[Exercise details] Every line with the string "label" should be copied from the data.

------ Records shown

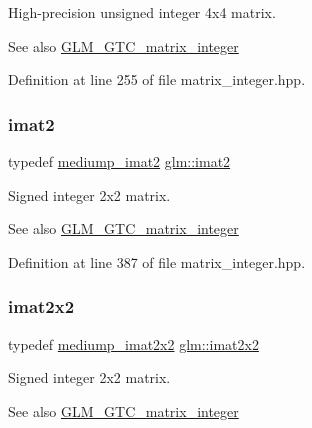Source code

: High-\/precision unsigned integer 4x4 matrix. \begin{DoxySeeAlso}{See also}
\hyperlink{group__gtc__matrix__integer}{G\+L\+M\+\_\+\+G\+T\+C\+\_\+matrix\+\_\+integer} 
\end{DoxySeeAlso}


Definition at line 255 of file matrix\+\_\+integer.\+hpp.

\mbox{\label{group__gtc__matrix__integer_ga77a581b3366fb63fc72f8f20830003e0}} 
\subsubsection{\texorpdfstring{imat2}{imat2}}
{\footnotesize\ttfamily typedef \hyperlink{group__gtc__matrix__integer_gaec03a8eef2ec2536f8bebffd0bac8192}{mediump\+\_\+imat2} \hyperlink{group__gtc__matrix__integer_ga77a581b3366fb63fc72f8f20830003e0}{glm\+::imat2}}

Signed integer 2x2 matrix. \begin{DoxySeeAlso}{See also}
\hyperlink{group__gtc__matrix__integer}{G\+L\+M\+\_\+\+G\+T\+C\+\_\+matrix\+\_\+integer} 
\end{DoxySeeAlso}


Definition at line 387 of file matrix\+\_\+integer.\+hpp.

\mbox{\label{group__gtc__matrix__integer_gaf7f44f44d966377666d41ed059524732}} 
\subsubsection{\texorpdfstring{imat2x2}{imat2x2}}
{\footnotesize\ttfamily typedef \hyperlink{group__gtc__matrix__integer_ga472222f6e3754124ee9cb64acaaedac1}{mediump\+\_\+imat2x2} \hyperlink{group__gtc__matrix__integer_gaf7f44f44d966377666d41ed059524732}{glm\+::imat2x2}}

Signed integer 2x2 matrix. \begin{DoxySeeAlso}{See also}
\hyperlink{group__gtc__matrix__integer}{G\+L\+M\+\_\+\+G\+T\+C\+\_\+matrix\+\_\+integer} 
\end{DoxySeeAlso}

------------

[Written answer]
\mbox{\label{group__gtc__matrix__integer_ga77a581b3366fb63fc72f8f20830003e0}} 
\mbox{\label{group__gtc__matrix__integer_gaf7f44f44d966377666d41ed059524732}} 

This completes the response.